Michał Kołodziejczak, lider AgroUnii od roku próbuje spotkać się z ministrem Pudą. W rolnictwie jest ciężko, gospodarzy przytłaczają rosnące koszty produkcji, afrykański pomór świń, niskie ceny zbytu płodów rolnych nieadekwatne do poniesionych kosztów i widmo nadchodzących zielonych rewolucji. To jedynie przykłady, a problemów jest znacznie więcej. W większości branż brakuje opłacalności produkcji, a rolnicy tracą cierpliwość, wraz z nią determinację do prowadzenia gospodarstw.
Tym sposobem ich ubywa, młodzi nie chcą przejmować zadłużonej ojcowizny, przy której trzeba się ciężko napracować czasami kompletnie za darmo, albo jeszcze dołożyć. Mimo, że obroty w gospodarstwie są duże, to w kieszeni są jedynie dziury. M. Kołodziejczak ostatnio zatrzymał ministra Pudę podczas spaceru na targach Agro Show w Bednarach, poprosił o spotkanie. Miało się odbyć w Warszawie, jednak przełożono je do Poznania.

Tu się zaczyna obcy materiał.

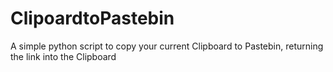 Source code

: ClipoardtoPastebin
==================

A simple python  script to copy your current Clipboard to Pastebin, returning the link into the Clipboard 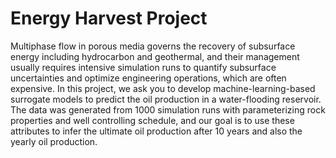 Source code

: # Energy Harvest Project
Multiphase flow in porous media governs the recovery of subsurface energy including hydrocarbon and geothermal, and their management usually requires intensive simulation runs to quantify subsurface uncertainties and optimize engineering operations, which are often expensive. In this project, we ask you to develop machine-learning-based surrogate models to predict the oil production in a water-flooding reservoir. The data was generated from 1000 simulation runs with parameterizing rock properties and well controlling schedule, and our goal is to use these attributes to infer the ultimate oil production after 10 years and also the yearly oil production.
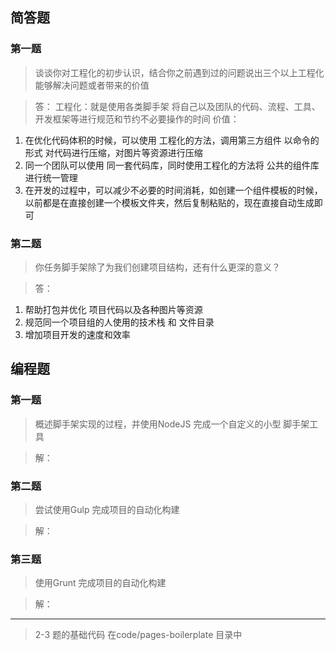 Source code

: ## 简答题
### 第一题
> 谈谈你对工程化的初步认识，结合你之前遇到过的问题说出三个以上工程化能够解决问题或者带来的价值

> 答：
工程化：就是使用各类脚手架 将自己以及团队的代码、流程、工具、开发框架等进行规范和节约不必要操作的时间
价值：
1. 在优化代码体积的时候，可以使用 工程化的方法，调用第三方组件 以命令的形式 对代码进行压缩，对图片等资源进行压缩
2. 同一个团队可以使用 同一套代码库，同时使用工程化的方法将 公共的组件库进行统一管理
3. 在开发的过程中，可以减少不必要的时间消耗，如创建一个组件模板的时候，以前都是在直接创建一个模板文件夹，然后复制粘贴的，现在直接自动生成即可


### 第二题
> 你任务脚手架除了为我们创建项目结构，还有什么更深的意义？

> 答：
1. 帮助打包并优化 项目代码以及各种图片等资源
2. 规范同一个项目组的人使用的技术栈 和 文件目录
3. 增加项目开发的速度和效率

## 编程题

### 第一题
> 概述脚手架实现的过程，并使用NodeJS 完成一个自定义的小型 脚手架工具

> 解：

### 第二题
> 尝试使用Gulp 完成项目的自动化构建

> 解：

### 第三题
> 使用Grunt 完成项目的自动化构建

> 解：

-----
> 2-3 题的基础代码 在code/pages-boilerplate 目录中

- Ministerstwo nie odpowiedziało na pytanie, kto będzie na spotkaniu, z kim będziemy rozmawiać. Nie mamy żadnych dokumentów na temat, których chce minister z nami rozmawiać. To jest narzucanie jakichś swoich chorych zasad, ale my się nie obrażamy. Mamy tam do załatwienia kilka ważnych spraw – mówił Kołodziejczak w drodze do Poznania. Zaznaczył, że podczas spotkania zamierza zweryfikować dobrą wolę i wiarygodność ministra, gdyż w trakcie ostatnich miesięcy wycofał się ze swoich obietnic. Najważniejszym tematem obecnie jest afrykański pomór świń i również o tym przedstawiciele rolniczej organizacji zamierzali z ministrem Pudą rozmawiać.